• TASK DETAILS: Only the lines holding the string "Comunidad" are needed; copy each of them from the data.

[[ DATA SHOWN open ]]

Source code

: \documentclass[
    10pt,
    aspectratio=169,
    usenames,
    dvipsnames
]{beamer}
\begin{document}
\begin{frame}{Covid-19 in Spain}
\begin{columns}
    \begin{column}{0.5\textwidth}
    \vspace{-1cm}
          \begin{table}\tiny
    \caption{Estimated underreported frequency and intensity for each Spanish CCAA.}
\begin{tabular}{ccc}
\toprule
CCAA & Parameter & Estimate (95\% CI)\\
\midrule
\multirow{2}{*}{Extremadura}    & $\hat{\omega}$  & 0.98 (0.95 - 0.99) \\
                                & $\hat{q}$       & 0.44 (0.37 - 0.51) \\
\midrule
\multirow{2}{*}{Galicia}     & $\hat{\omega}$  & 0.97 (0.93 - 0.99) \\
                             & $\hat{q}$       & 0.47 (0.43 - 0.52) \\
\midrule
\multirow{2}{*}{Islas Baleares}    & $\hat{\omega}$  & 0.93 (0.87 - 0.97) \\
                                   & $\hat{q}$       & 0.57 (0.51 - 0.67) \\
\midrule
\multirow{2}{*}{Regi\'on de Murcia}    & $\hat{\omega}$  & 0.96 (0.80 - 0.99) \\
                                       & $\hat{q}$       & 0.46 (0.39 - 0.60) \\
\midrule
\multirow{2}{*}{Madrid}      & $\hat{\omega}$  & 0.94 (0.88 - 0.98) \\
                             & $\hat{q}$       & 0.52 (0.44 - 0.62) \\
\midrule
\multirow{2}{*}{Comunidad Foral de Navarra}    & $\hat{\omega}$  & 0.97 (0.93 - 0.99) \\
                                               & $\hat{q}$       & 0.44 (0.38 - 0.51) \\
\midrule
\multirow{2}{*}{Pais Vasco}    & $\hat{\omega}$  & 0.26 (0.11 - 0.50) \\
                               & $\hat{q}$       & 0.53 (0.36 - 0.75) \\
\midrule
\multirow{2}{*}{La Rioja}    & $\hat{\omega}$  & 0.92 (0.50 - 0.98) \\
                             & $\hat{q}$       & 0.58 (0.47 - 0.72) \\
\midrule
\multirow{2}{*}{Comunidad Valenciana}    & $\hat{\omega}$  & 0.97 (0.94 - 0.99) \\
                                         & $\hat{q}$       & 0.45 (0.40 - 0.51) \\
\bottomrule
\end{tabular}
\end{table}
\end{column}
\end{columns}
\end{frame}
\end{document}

[[ DATA SHOWN closed ]]

• TASK RESULT:
\multirow{2}{*}{Comunidad Foral de Navarra}    & $\hat{\omega}$  & 0.97 (0.93 - 0.99) \\
\multirow{2}{*}{Comunidad Valenciana}    & $\hat{\omega}$  & 0.97 (0.94 - 0.99) \\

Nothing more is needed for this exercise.